Atualmente tenho percebido pessoas lendo um livro atrás do outro, acabando uma leitura pela manhã e iniciando outra à tarde sem, sequer, ter assimilado a anterior. Isso faz com que ao final de dezenas de leituras nenhuma tenha se arraigado no leitor. O que não quer dizer que não se possa terminar de ler um livro hoje e hoje mesmo iniciar uma nova leitura, pode sim: se o leitor já refletiu e compreendeu o que leu.
Concordo que existem livros mais “cerebrais” do que outros, mas todo bom livro tem algo a dizer; e se o leitor gosta de escritores do calibre de Clarice Lispector, Hermann Hesse, Machado de Assis, Fernando Pessoa, Dostoiévski e outros, deve saber que a profundidade desses autores exige ruminação. Autores como estes não podem ser lidos e logo substituídos pelo seguinte. De que valeria toda a sua filosofia, todo o seu estudo humano e social se seus leitores os lêem como um entretenimento qualquer?
Então, considero importante que todo leitor procure deixar que suas leituras ganhem vida nos seus pensamentos; isso não fará com que ele leia poucos livros ― eu mesmo leio vários por mês ―, mas lhe transformará num leitor proficiente, sensato e dono de uma erudição importante para a sua relação com o mundo.
Boas leituras!
¹SCHOPENHAUER, Arthur. Sobre Livros e Leitura. Porto Alegre: Paraula, 1993.
Pintura: Franz Eybl (1806–1880). Lesendes Mädchen (Garota lendo), 1850. Pintor naturalista neo-clássico, nascido em Viena, na Áustria, com grande talento para descrever a natureza e a luz. Veja a forma como a luz é exibida na imagem e a perfeição das formas e cores, a cor da pele de menina, a cor de suas unhas, o brilho e a cor dos cabelos; observe tudo isso e saiba por que ele é considerado um dos melhores do período Biedermeier (termo que na Europa Central refere-se a trabalhar nos campos da literatura, música, artes visuais e design de interiores, no período entre 1815 (Congresso de Viena), o fim das Guerras Napoleônicas, e 1848, ano das Revoluções Européias, e contrasta com a época romântica que a precedeu).
Pintura: Franz Eybl (1806–1880).

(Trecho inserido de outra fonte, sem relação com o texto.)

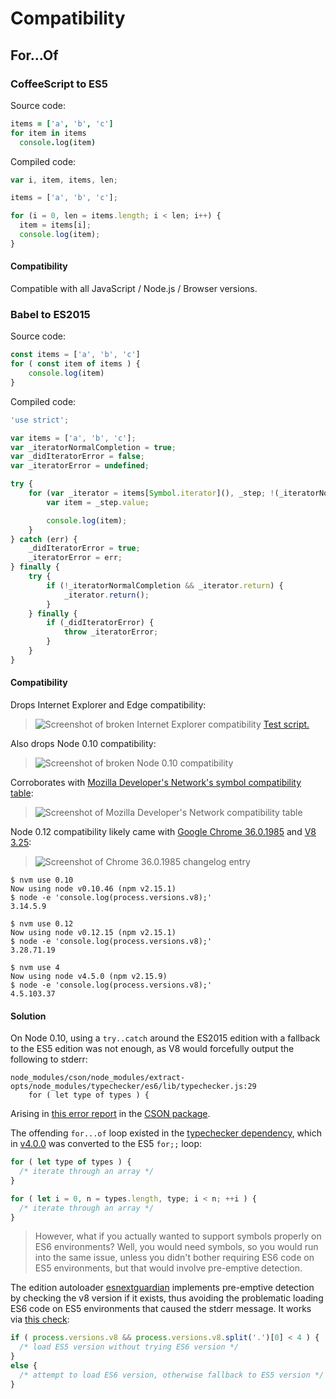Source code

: # Compatibility

## For...Of

### CoffeeScript to ES5

Source code:

``` coffeescript
items = ['a', 'b', 'c']
for item in items
  console.log(item)
```

Compiled code:

``` javascript
var i, item, items, len;

items = ['a', 'b', 'c'];

for (i = 0, len = items.length; i < len; i++) {
  item = items[i];
  console.log(item);
}
```

#### Compatibility

Compatible with all JavaScript / Node.js / Browser versions.


### Babel to ES2015

Source code:

``` javascript
const items = ['a', 'b', 'c']
for ( const item of items ) {
	console.log(item)
}
```

Compiled code:

``` javascript
'use strict';

var items = ['a', 'b', 'c'];
var _iteratorNormalCompletion = true;
var _didIteratorError = false;
var _iteratorError = undefined;

try {
	for (var _iterator = items[Symbol.iterator](), _step; !(_iteratorNormalCompletion = (_step = _iterator.next()).done); _iteratorNormalCompletion = true) {
		var item = _step.value;

		console.log(item);
	}
} catch (err) {
	_didIteratorError = true;
	_iteratorError = err;
} finally {
	try {
		if (!_iteratorNormalCompletion && _iterator.return) {
			_iterator.return();
		}
	} finally {
		if (_didIteratorError) {
			throw _iteratorError;
		}
	}
}
```

#### Compatibility

Drops Internet Explorer and Edge compatibility:

> ![Screenshot of broken Internet Explorer compatibility](https://cloud.githubusercontent.com/assets/61148/18032614/8c13b884-6d3c-11e6-9bec-17d47c574c84.png) [Test script.](http://balupton.com/misc/babelforof.html)

Also drops Node 0.10 compatibility:

> ![Screenshot of broken Node 0.10 compatibility](https://cloud.githubusercontent.com/assets/61148/18032686/c2ea3f88-6d3f-11e6-8826-93ee0c2cc15f.png)

Corroborates with [Mozilla Developer's Network's symbol compatibility table](https://developer.mozilla.org/en-US/docs/Web/JavaScript/Reference/Global_Objects/Symbol#Browser_compatibility):

> ![Screenshot of Mozilla Developer's Network compatibility table](https://cloud.githubusercontent.com/assets/61148/18032624/e3d06798-6d3c-11e6-9b9f-c7ca5df3c47a.png)

Node 0.12 compatibility likely came with [Google Chrome 36.0.1985](https://en.wikipedia.org/wiki/Google_Chrome_release_history) and [V8 3.25](https://github.com/v8/v8/blob/933195a24c08ed373397c083191a7a5d7f93f7c8/ChangeLog#L8806-L8815):

> ![Screenshot of Chrome 36.0.1985 changelog entry](https://cloud.githubusercontent.com/assets/61148/18032638/7224ea00-6d3d-11e6-8cac-c4a9d9e6d5e1.png)

``` shell
$ nvm use 0.10
Now using node v0.10.46 (npm v2.15.1)
$ node -e 'console.log(process.versions.v8);'
3.14.5.9

$ nvm use 0.12
Now using node v0.12.15 (npm v2.15.1)
$ node -e 'console.log(process.versions.v8);'
3.28.71.19

$ nvm use 4
Now using node v4.5.0 (npm v2.15.9)
$ node -e 'console.log(process.versions.v8);'
4.5.103.37
```


#### Solution

On Node 0.10, using a `try..catch` around the ES2015 edition with a fallback to the ES5 edition was not enough, as V8 would forcefully output the following to stderr:

```
node_modules/cson/node_modules/extract-opts/node_modules/typechecker/es6/lib/typechecker.js:29
	for ( let type of types ) {
```

Arising in [this error report](https://github.com/bevry/cson/issues/68 "cson: package.json node engine >=0.8 might be incorrect") in the [CSON package](https://www.npmjs.com/package/cson).

The offending `for...of` loop existed in the [typechecker dependency](https://www.npmjs.com/package/typechecker), which in [v4.0.0](https://github.com/bevry/typechecker/commit/72321e8e2ce98bdfebddb05f347e1511b57293fc#diff-105fa7fd0d9a64ffb6c375deccf3d510L30) was converted to the ES5 `for;;` loop:

``` javascript
for ( let type of types ) {
  /* iterate through an array */
}
```

``` javascript
for ( let i = 0, n = types.length, type; i < n; ++i ) {
  /* iterate through an array */
}
```

> However, what if you actually wanted to support symbols properly on ES6 environments? Well, you would need symbols, so you would run into the same issue, unless you didn't bother requiring ES6 code on ES5 environments, but that would involve pre-emptive detection.

The edition autoloader [esnextguardian](https://www.npmjs.com/package/esnextguardian) implements pre-emptive detection by checking the v8 version if it exists, thus avoiding the problematic loading ES6 code on ES5 environments that caused the stderr message. It works via [this check](https://github.com/bevry/esnextguardian/blob/v1.2.1/lib/index.js#L28-L29):

``` javascript
if ( process.versions.v8 && process.versions.v8.split('.')[0] < 4 ) {
  /* load ES5 version without trying ES6 version */
}
else {
  /* attempt to load ES6 version, otherwise fallback to ES5 version */
}
```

Lesendes Mädchen (Garota lendo), 1850. Pintor naturalista neo-clássico, nascido em Viena, na Áustria, com grande talento para descrever a natureza e a luz. Veja a forma como a luz é exibida na imagem e a perfeição das formas e cores, a cor da pele de menina, a cor de suas unhas, o brilho e a cor dos cabelos; observe tudo isso e saiba por que ele é considerado um dos melhores do período Biedermeier (termo que na Europa Central refere-se a trabalhar nos campos da literatura, música, artes visuais e design de interiores, no período entre 1815 (Congresso de Viena), o fim das Guerras Napoleônicas, e 1848, ano das Revoluções Européias, e contrasta com a época romântica que a precedeu).

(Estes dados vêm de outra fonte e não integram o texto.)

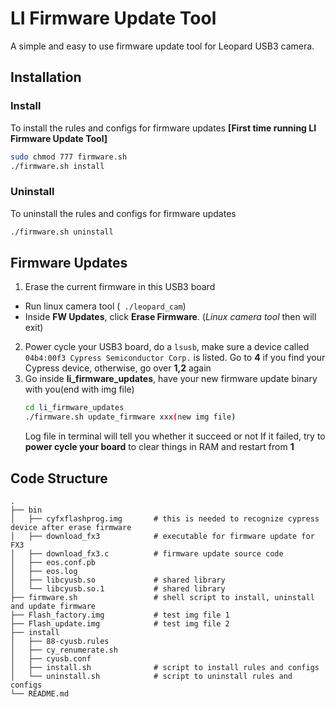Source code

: # LI Firmware Update Tool
A simple and easy to use firmware update tool for Leopard USB3 camera.
## Installation
### Install
To install the rules and configs for firmware updates 
__[First time running LI Firmware Update Tool]__
```sh
sudo chmod 777 firmware.sh
./firmware.sh install 
```
### Uninstall
To uninstall the rules and configs for firmware updates
```sh
./firmware.sh uninstall
```
## Firmware Updates
1. Erase the current firmware in this USB3 board
  - Run linux camera tool (``` ./leopard_cam```)
  - Inside __FW Updates__, click __Erase Firmware__. (_Linux camera tool_ then will exit)
2. Power cycle your USB3 board, do a ```lsusb```, make sure a device called ```04b4:00f3 Cypress Semiconductor Corp.``` is listed. 
   Go to __4__ if you find your Cypress device, otherwise, go over __1,2__ again
3. Go inside __li_firmware_updates__, have your new firmware update binary with you(end with img file)
    ```sh
    cd li_firmware_updates
    ./firmware.sh update_firmware xxx(new img file)
    ```
    Log file in terminal will tell you whether it succeed or not
    If it failed, try to __power cycle your board__ to clear things in RAM and restart from __1__

## Code Structure
```
.
├── bin
│   ├── cyfxflashprog.img       # this is needed to recognize cypress device after erase firmware
│   ├── download_fx3            # executable for firmware update for FX3
│   ├── download_fx3.c          # firmware update source code
│   ├── eos.conf.pb
│   ├── eos.log
│   ├── libcyusb.so             # shared library
│   └── libcyusb.so.1           # shared library
├── firmware.sh                 # shell script to install, uninstall and update firmware
├── Flash_factory.img           # test img file 1
├── Flash_update.img            # test img file 2
├── install
│   ├── 88-cyusb.rules          
│   ├── cy_renumerate.sh
│   ├── cyusb.conf
│   ├── install.sh              # script to install rules and configs
│   └── uninstall.sh            # script to uninstall rules and configs
└── README.md                   
```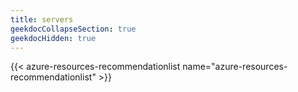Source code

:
 ```yaml
---
title: servers
geekdocCollapseSection: true
geekdocHidden: true
---
```


{{< azure-resources-recommendationlist name="azure-resources-recommendationlist" >}}
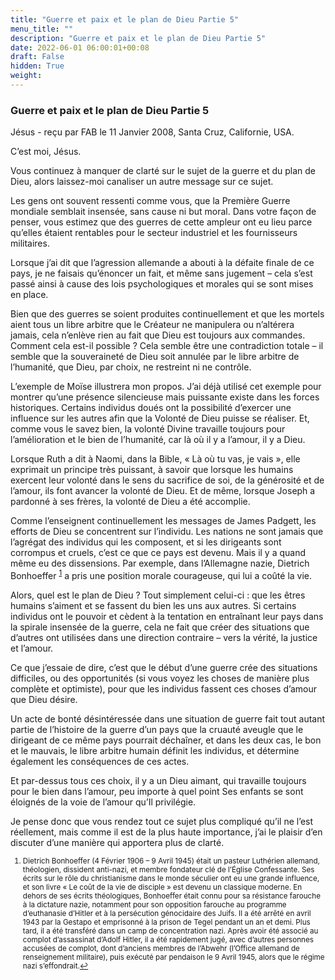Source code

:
 ```yaml
---
title: "Guerre et paix et le plan de Dieu Partie 5"
menu_title: ""
description: "Guerre et paix et le plan de Dieu Partie 5"
date: 2022-06-01 06:00:01+00:08
draft: False
hidden: True
weight:
---
```

### Guerre et paix et le plan de Dieu Partie 5

Jésus - reçu par FAB le 11 Janvier 2008, Santa Cruz, Californie, USA.

C’est moi, Jésus.

Vous continuez à manquer de clarté sur le sujet de la guerre et du plan de Dieu, alors laissez-moi canaliser un autre message sur ce sujet.

Les gens ont souvent ressenti comme vous, que la Première Guerre mondiale semblait insensée, sans cause ni but moral. Dans votre façon de penser, vous estimez que des guerres de cette ampleur ont eu lieu parce qu’elles étaient rentables pour le secteur industriel et les fournisseurs militaires.

Lorsque j’ai dit que l’agression allemande a abouti à la défaite finale de ce pays, je ne faisais qu’énoncer un fait, et même sans jugement – cela s’est passé ainsi à cause des lois psychologiques et morales qui se sont mises en place.

Bien que des guerres se soient produites continuellement et que les mortels aient tous un libre arbitre que le Créateur ne manipulera ou n’altérera jamais, cela n’enlève rien au fait que Dieu est toujours aux commandes. Comment cela est-il possible ? Cela semble être une contradiction totale – il semble que la souveraineté de Dieu soit annulée par le libre arbitre de l’humanité, que Dieu, par choix, ne restreint ni ne contrôle.

L’exemple de Moïse illustrera mon propos. J’ai déjà utilisé cet exemple pour montrer qu’une présence silencieuse mais puissante existe dans les forces historiques. Certains individus doués ont la possibilité d’exercer une influence sur les autres afin que la Volonté de Dieu puisse se réaliser. Et, comme vous le savez bien, la volonté Divine travaille toujours pour l’amélioration et le bien de l’humanité, car là où il y a l’amour, il y a Dieu.

Lorsque Ruth a dit à Naomi, dans la Bible, « Là où tu vas, je vais », elle exprimait un principe très puissant, à savoir que lorsque les humains exercent leur volonté dans le sens du sacrifice de soi, de la générosité et de l’amour, ils font avancer la volonté de Dieu. Et de même, lorsque Joseph a pardonné à ses frères, la volonté de Dieu a été accomplie.

Comme l’enseignent continuellement les messages de James Padgett, les efforts de Dieu se concentrent sur l’individu. Les nations ne sont jamais que l’agrégat des individus qui les composent, et si les dirigeants sont corrompus et cruels, c’est ce que ce pays est devenu. Mais il y a quand même eu des dissensions. Par exemple, dans l’Allemagne nazie, Dietrich Bonhoeffer <sup id="a1">[1](#f1)</sup> a pris une position morale courageuse, qui lui a coûté la vie.

Alors, quel est le plan de Dieu ? Tout simplement celui-ci : que les êtres humains s’aiment et se fassent du bien les uns aux autres. Si certains individus ont le pouvoir et cèdent à la tentation en entraînant leur pays dans la spirale insensée de la guerre, cela ne fait que créer des situations que d’autres ont utilisées dans une direction contraire – vers la vérité, la justice et l’amour.

Ce que j’essaie de dire, c’est que le début d’une guerre crée des situations difficiles, ou des opportunités (si vous voyez les choses de manière plus complète et optimiste), pour que les individus fassent ces choses d’amour que Dieu désire.

Un acte de bonté désintéressée dans une situation de guerre fait tout autant partie de l’histoire de la guerre d’un pays que la cruauté aveugle que le dirigeant de ce même pays pourrait déchaîner, et dans les deux cas, le bon et le mauvais, le libre arbitre humain définit les individus, et détermine également les conséquences de ces actes.

Et par-dessus tous ces choix, il y a un Dieu aimant, qui travaille toujours pour le bien dans l’amour, peu importe à quel point Ses enfants se sont éloignés de la voie de l’amour qu’Il privilégie.

Je pense donc que vous rendez tout ce sujet plus compliqué qu’il ne l’est réellement, mais comme il est de la plus haute importance, j’ai le plaisir d’en discuter d’une manière qui apportera plus de clarté.
<small>

1. <large id="f1"> Dietrich Bonhoeffer (4 Février 1906 – 9 Avril 1945) était un pasteur Luthérien allemand, théologien, dissident anti-nazi, et membre fondateur clé de l’Église Confessante. Ses écrits sur le rôle du christianisme dans le monde séculier ont eu une grande influence, et son livre « Le coût de la vie de disciple » est devenu un classique moderne. En dehors de ses écrits théologiques, Bonhoeffer était connu pour sa résistance farouche à la dictature nazie, notamment pour son opposition farouche au programme d’euthanasie d’Hitler et à la persécution génocidaire des Juifs. Il a été arrêté en avril 1943 par la Gestapo et emprisonné à la prison de Tegel pendant un an et demi. Plus tard, il a été transféré dans un camp de concentration nazi. Après avoir été associé au complot d’assassinat d’Adolf Hitler, il a été rapidement jugé, avec d’autres personnes accusées de complot, dont d’anciens membres de l’Abwehr (l’Office allemand de renseignement militaire), puis exécuté par pendaison le 9 Avril 1945, alors que le régime nazi s’effondrait.[↩](#a1)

Caro William, pertinente sua postagem. Válida, também, para os que escrevem. Temos que sedimentar nossos textos antes de passarmos para o(s) próximo(s). Ou pelo menos fazermos releituras antes de o(s) levar ao público. Abraços, Pedro
ResponderExcluirConcordo com você, Pedro.
ResponderExcluirUm abraço, meu querido.
Caro William, agradeço pelo acompanhamento no blog.

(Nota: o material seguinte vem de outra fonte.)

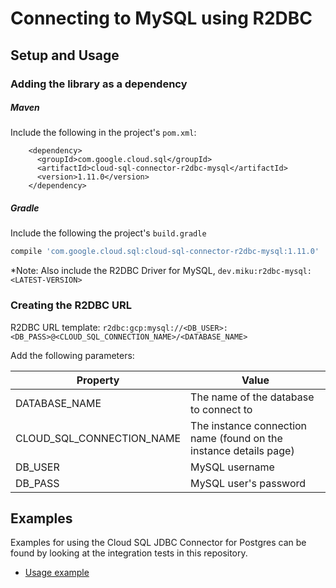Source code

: # Connecting to MySQL using R2DBC

## Setup and Usage

### Adding the library as a dependency

##### Maven
Include the following in the project's `pom.xml`: 
```maven-pom
    <dependency>
      <groupId>com.google.cloud.sql</groupId>
      <artifactId>cloud-sql-connector-r2dbc-mysql</artifactId>
      <version>1.11.0</version>
    </dependency>
```

##### Gradle
Include the following the project's `build.gradle`
```gradle
compile 'com.google.cloud.sql:cloud-sql-connector-r2dbc-mysql:1.11.0'
```

*Note: Also include the R2DBC Driver for MySQL, `dev.miku:r2dbc-mysql:<LATEST-VERSION>`

### Creating the R2DBC URL

R2DBC URL template: `r2dbc:gcp:mysql://<DB_USER>:<DB_PASS>@<CLOUD_SQL_CONNECTION_NAME>/<DATABASE_NAME>`

Add the following parameters:

| Property         | Value         |
| ---------------- | ------------- |
| DATABASE_NAME   | The name of the database to connect to |
| CLOUD_SQL_CONNECTION_NAME | The instance connection name (found on the instance details page) |
| DB_USER         | MySQL username |
| DB_PASS         | MySQL user's password |

## Examples

Examples for using the Cloud SQL JDBC Connector for Postgres can be found by looking at the integration tests in this repository.
* [Usage example](../r2dbc/mysql/src/test/java/com/google/cloud/sql/core/R2dbcMysqlIntegrationTests.java)
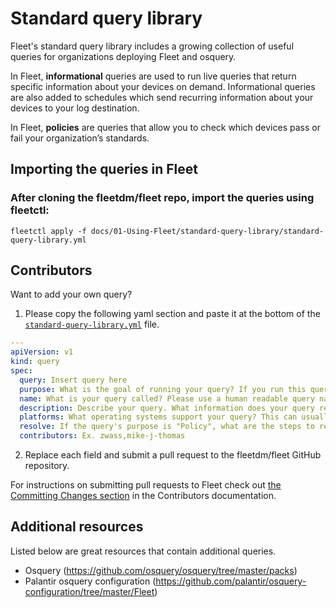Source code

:# Standard query library

Fleet's standard query library includes a growing collection of useful queries for organizations deploying Fleet and osquery.

In Fleet, **informational** queries are used to run live queries that return specific information about your devices on demand. Informational queries are also added to schedules which send recurring information about your devices to your log destination.

In Fleet, **policies** are queries that allow you to check which devices pass or fail your organization’s standards.


## Importing the queries in Fleet

### After cloning the fleetdm/fleet repo, import the queries using fleetctl:
```
fleetctl apply -f docs/01-Using-Fleet/standard-query-library/standard-query-library.yml
```

## Contributors

Want to add your own query?

1. Please copy the following yaml section and paste it at the bottom of the [`standard-query-library.yml`](./standard-query-library.yml) file.
```yaml
---
apiVersion: v1
kind: query
spec:
  query: Insert query here
  purpose: What is the goal of running your query? If you run this query as a live query or schedule this query, insert "Informational." If this query is used as a policy, insert "Policy."
  name: What is your query called? Please use a human readable query name.
  description: Describe your query. What information does your query reveal or what does your query check?
  platforms: What operating systems support your query? This can usually be determined by the osquery tables included in your query. Heading to the https://osquery.io/schema webpage to see which operating systems are supported by the tables you include.
  resolve: If the query's purpose is "Policy", what are the steps to resolve a device that is failing? If the query's purpose is "Informational", remove this section.
  contributors: Ex. zwass,mike-j-thomas
```
2. Replace each field and submit a pull request to the fleetdm/fleet GitHub repository.

For instructions on submitting pull requests to Fleet check out [the Committing Changes section](../../03-Contributing/04-Committing-Changes.md#committing-changes) in the Contributors documentation.

## Additional resources

Listed below are great resources that contain additional queries.

- Osquery (https://github.com/osquery/osquery/tree/master/packs)
- Palantir osquery configuration (https://github.com/palantir/osquery-configuration/tree/master/Fleet)
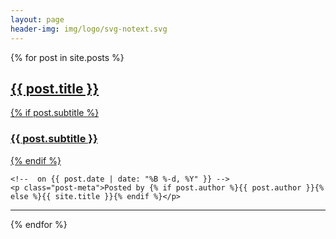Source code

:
 ```yaml
---
layout: page
header-img: img/logo/svg-notext.svg
---
```


{% for post in site.posts %}
<div class="post-preview">
    <a href="{{ post.url | prepend: site.baseurl }}">
        <h2 class="post-title"> {{ post.title }}
        </h2>
        {% if post.subtitle %}
        <h3 class="post-subtitle">
            {{ post.subtitle }}
        </h3>
        {% endif %}
    </a>

    <!--  on {{ post.date | date: "%B %-d, %Y" }} -->
    <p class="post-meta">Posted by {% if post.author %}{{ post.author }}{% else %}{{ site.title }}{% endif %}</p>

</div>
<hr>
{% endfor %}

ResponderExcluirabraços, Pedro.
Pedro, eu não acompanhei antes por que acreditava que já o vazia.
ResponderExcluirUm abraço!
William... sabe qual é o próximo livro que eu vou ler???? Um que acabou de chegar na minha casa... OBRIGADA!!!
ResponderExcluire minha mae falou: vc é chique hein fernanda... ganhando um livro das mãos do próprio escritor... Acho que ela vai querer ler tb.. BEIJO!
ResponderExcluirPor nada, Fernanda. Espero que o livro atenda as suas expectativas.
ResponderExcluirQuanto ao chique, você puxou o humor da sua mãe?
Um beijo, m'a bela!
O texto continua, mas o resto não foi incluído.